= Lars Lyberg =

Swedish statistician

Lars Lyberg (1 December 1944 – 9 March 2021) was a Swedish statistician, head of research and development at Statistics Sweden, the founding editor of the Journal of Official Statistics, and a Fellow of the Royal Statistical Society and American Statistical Association. His research focused on data quality, total survey error, and research in the multinational, multiregional, and multicultural contexts.

== Education and career ==
Lyberg received his PhD in statistics from the Stockholm University where he also taught in 2003–2009 and 2010–2015.

He began his career at Statistics Sweden in 1966 and later directed its research and development department until his retirement in 2010. During his tenure, he represented Sweden in the development of ISO Standard 20252 on Market, Opinion and Social Research.

In 1985, he founded the Journal of Official Statistics and served as editor-in-chief for 25 years.

He published numerous articles, books, conference volumes, and task force reports, most notably: Total Survey Error: Past, Present, and Future, Telephone Survey Methodology, Measurement Errors in Surveys, Survey Measurement and Process Quality, Introduction to Survey Quality, Survey Methods in Multicultural, Multinational, and Multiregional Contexts, Survey Error in Practice, AAPOR/WAPOR Task Force Report on Comparative Surveys, and Big Data Meets Survey Science, and posthumously the Handbook of Computational Social Science and Improving the Measurement of Poverty and Social Exclusion in Europe: Reducing non-sampling errors.

== Personal life ==
He was married to Lilli Japec, a senior statistician at Statistics Sweden, and had two adopted sons from his first marriage.

Known by his nickname "Lasse", he enjoyed American baseball, Southern cuisine, and vacationing in Florida. He was also a football (soccer) fan and coach. At the 20th anniversary of the Journal of Official Statistics, Edith de Leeuw and approximately 50 statisticians presented him with a spoof titled the "Journal of Obnoxious Statistics (JOBS)".

== Awards and recognition ==
Lyberg was an elected member of the International Statistical Institute and a Fellow of the Royal Statistical Society. In 1993, he was elected as a Fellow of the American Statistical Association.

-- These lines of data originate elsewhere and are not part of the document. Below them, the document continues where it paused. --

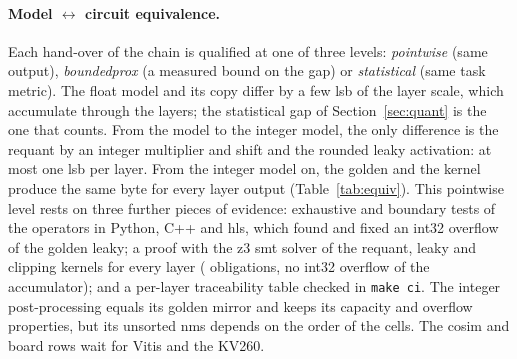 \documentclass[11pt,a4paper]{article}
\begin{document}
\paragraph{Model $\leftrightarrow$ circuit equivalence.} Each hand-over of the chain is
qualified at one of three levels: \emph{\gls{pointwise}} (same output), \emph{\gls{boundedprox}}
(a measured bound on the gap) or \emph{statistical} (same task metric). The float model and
its  copy differ by a few \gls{lsb} of the layer scale, which accumulate through the
layers; the statistical gap of Section~\ref{sec:quant} is the one that counts. From the
 model to the integer model, the only difference is the \gls{requant} by an
integer multiplier and shift and the rounded leaky activation: at most one \gls{lsb} per layer.
From the integer model on, the \gls{golden} and the  kernel produce the same
byte for every layer output (Table~\ref{tab:equiv}). This \gls{pointwise} level rests on three
further pieces of evidence: exhaustive and boundary tests of the operators in Python, C++
and \gls{hls}, which found and fixed an int32 overflow of the golden leaky; a proof with the z3
\gls{smt} solver of the \gls{requant}, leaky and clipping kernels for every layer
( obligations, no int32 overflow of the accumulator); and a
per-layer traceability table checked in \texttt{make ci}. The integer post-processing equals
its golden mirror and keeps its capacity and overflow properties, but its unsorted \gls{nms}
depends on the order of the cells. The \gls{cosim} and board rows wait for Vitis and the
KV260.

\begin{table}[htbp]
\caption{Equivalence per stage on 20 images per network ():
gaps in \gls{lsb} of the layer output scale, then the level of the later stages. The \gls{cosim}
and board stages are pending.}
\label{tab:equiv}
\footnotesize{}
\end{table}
\end{document}
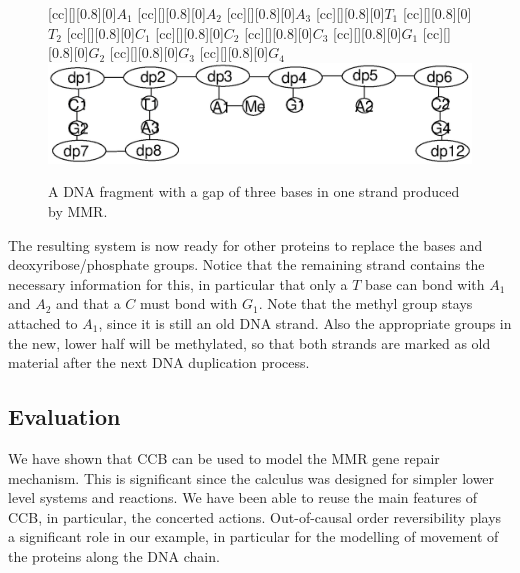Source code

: \begin{figure}[]
[cc][][0.8][0]{${A_1}$}
[cc][][0.8][0]{${A_2}$}
[cc][][0.8][0]{${A_3}$}
[cc][][0.8][0]{${T_1}$}
[cc][][0.8][0]{${T_2}$}
[cc][][0.8][0]{${C_1}$}
[cc][][0.8][0]{${C_2}$}
[cc][][0.8][0]{${C_3}$}
[cc][][0.8][0]{${G_1}$}
[cc][][0.8][0]{${G_2}$}
[cc][][0.8][0]{${G_3}$}
[cc][][0.8][0]{${G_4}$}
  \centering
    \includegraphics[width=1.0\textwidth]{mmr/state7}\vspace{-1cm}
  \caption[A six base pair DNA fragment.]{A DNA fragment with a gap of three bases in one strand produced by MMR.}
  \label{fig:state7}
\end{figure}
The resulting system is now ready for other proteins to replace the bases and deoxyribose/phosphate groups. Notice that the remaining strand contains the necessary information for this, in particular that only a $T$ base can bond with $A_1$ and $A_2$ and that a $C$ must bond with $G_1$. Note that the methyl group stays attached to $A_1$, since it is still an old DNA strand. Also the appropriate groups in the new, lower half will be methylated, so that both strands are marked as old material after the next DNA duplication process.

\subsection{Evaluation}

We have shown that CCB can be used to model the MMR gene repair mechanism. This is significant since the calculus was designed for simpler lower level systems and reactions. We have been able to reuse the main features of CCB, in particular, the concerted actions. Out-of-causal order reversibility plays a significant role in our example, in particular for the modelling of movement of the proteins along the DNA chain.

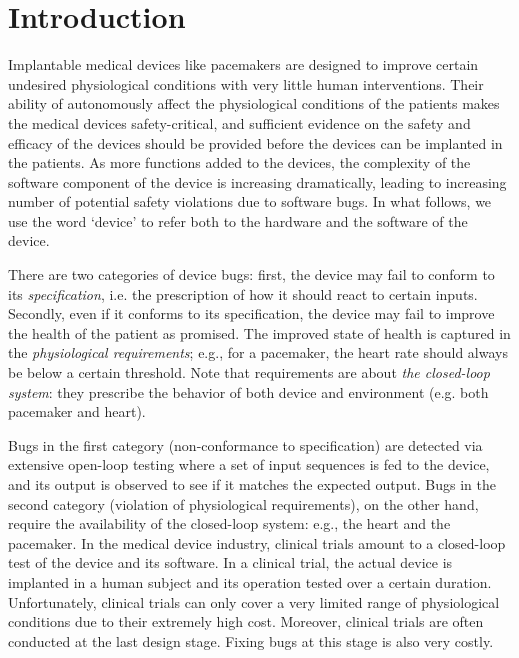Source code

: \section{Introduction}
\label{introduction}

Implantable medical devices like pacemakers are designed to improve certain undesired physiological conditions with very little human interventions. 
Their ability of autonomously affect the physiological conditions of the patients makes the medical devices safety-critical, and sufficient evidence on the safety and efficacy of the devices should be provided before the devices can be implanted in the patients. 
As more functions added to the devices, the complexity of the software component of the device is increasing dramatically, leading to increasing number of potential safety violations due to software bugs. 
In what follows, we use the word `device' to refer both to the hardware and the software of the device.

There are two categories of device bugs: 
first, the device may fail to conform to its \emph{specification}, i.e. the prescription of how it should react to certain inputs.  
Secondly, even if it conforms to its specification, the device may fail to improve the health of the patient as promised. 
The improved state of health is captured in the \emph{physiological requirements}; e.g., for a pacemaker, the heart rate should always be below a certain threshold. 
Note that requirements are about \emph{the closed-loop system}: they prescribe the behavior of both device and environment (e.g. both pacemaker and heart).

Bugs in the first category (non-conformance to specification) are detected via extensive open-loop testing where a set of input sequences is fed to the device, and its output is observed to see if it matches the expected output.
Bugs in the second category (violation of physiological requirements), on the other hand, require the availability of the closed-loop system: e.g., the heart and the pacemaker. 
In the medical device industry, clinical trials amount to a closed-loop test of the device and its software. 
In a clinical trial, the actual device is implanted in a human subject and its operation tested over a certain duration.
Unfortunately, clinical trials can only cover a very limited range of physiological conditions due to their extremely high cost. 
Moreover, clinical trials are often conducted at the last design stage. Fixing bugs at this stage is also very costly.

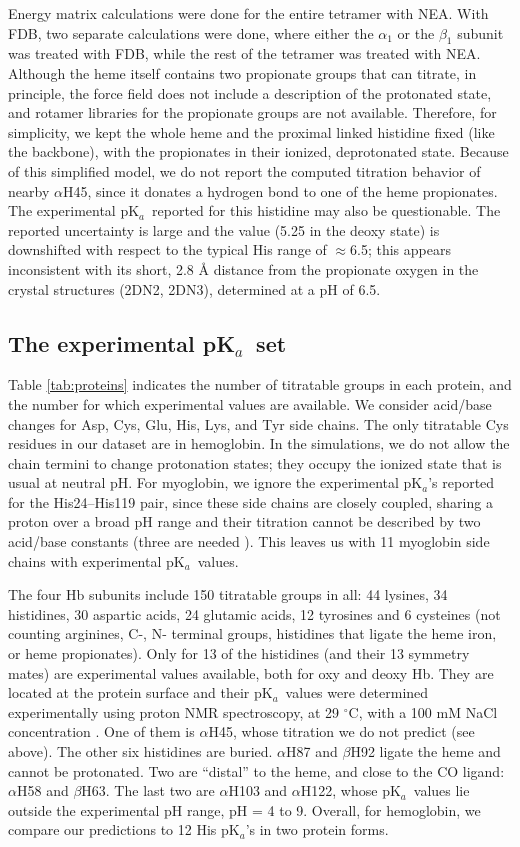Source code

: \documentclass[a4paper,12pt]{article}
\newcommand{\pk}{pK$_a$}
\begin{document}
Energy matrix calculations were done for the entire tetramer with NEA. With FDB, two separate calculations were done,
where either the $\alpha_1$ or the $\beta_1$ subunit was treated with FDB, while the rest of the tetramer was treated
with NEA. Although the heme itself contains two propionate groups that can titrate, in principle, the force field does
not include a description of the protonated state, and rotamer libraries for the propionate groups are not available.
Therefore, for simplicity, we kept the whole heme and the proximal linked histidine fixed (like the backbone), with
the propionates in their ionized, deprotonated state. Because of this simplified model, we do not report the
computed titration behavior of nearby $\alpha$H45, since it donates a hydrogen bond to one of the heme propionates.
The experimental \pk\ reported for this histidine \cite{Ho10} may also be questionable. The reported uncertainty is
large \cite{Zheng13} and the value (5.25 in the deoxy state) is downshifted with respect to the typical His range of
$\approx$6.5; this appears inconsistent with its short, 2.8 {\AA} distance from the propionate oxygen in the crystal
structures (2DN2, 2DN3), determined at a pH of 6.5.

\subsection{The experimental \pk\ set}
Table \ref{tab:proteins} indicates the number of titratable groups in each protein, and the number for which experimental
values are available. We consider acid/base changes for Asp, Cys, Glu, His, Lys, and Tyr side chains. The only titratable
Cys residues in our dataset are in hemoglobin. In the simulations, we do not allow the chain termini to change
protonation states; they occupy the ionized state that is usual at neutral pH. For myoglobin, we ignore the experimental
\pk's reported for the His24--His119 pair, since these side chains are closely coupled, sharing a proton over a broad
pH range and their titration cannot be described by two acid/base constants (three are needed \cite{Polydorides13}).
This leaves us with 11 myoglobin side chains with experimental \pk\ values.

The four Hb subunits include 150 titratable groups in all: 44 lysines, 34 histidines, 30 aspartic acids, 24 glutamic
acids, 12 tyrosines and 6 cysteines (not counting arginines, C-, N- terminal groups, histidines that ligate the heme
iron, or heme propionates). Only for 13 of the histidines (and their 13 symmetry mates) are experimental values available,
both for oxy and deoxy Hb. They are located at the protein surface and their \pk\ values were determined experimentally 
using proton NMR spectroscopy, at 29 $^{\circ}$C, with a 100 mM NaCl concentration \cite{Fang99}. One of them is $\alpha$H45,
whose titration we do not predict (see above). The other six histidines are buried. $\alpha$H87 and $\beta$H92 ligate
the heme and cannot be protonated. Two are ``distal'' to the heme, and close to the CO ligand: $\alpha$H58 and $\beta$H63.
The last two are $\alpha$H103 and $\alpha$H122, whose \pk\ values lie outside the experimental pH range, pH = 4 to 9.
Overall, for hemoglobin, we compare our predictions to 12 His \pk's in two protein forms.
\end{document}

In 2012, the International Association of Survey Statisticians (IASS) recognized him with the Waksberg Award for his contributions in the area of survey quality. In 2013, he was awarded the Helen Dinerman Award from the World Association for Public Research. The American Association for Public Opinion Research honored him in 2018 with the Award for Exceptionally Distinguished Achievement. In recognition of his achievements in statistics for societal benefit, the Swedish Statistical Association named him 2019 statistician of the year.

A virtual memorial was held at the 2021 Joint Statistical Meeting where Lyberg was remembered for his scholarship, humility, and sense of humor. Since 2021, Demoskop has held The Lyberg Conference annually in Sweden with a YouTube live stream, covering topics concerning data collection, quality, and innovations.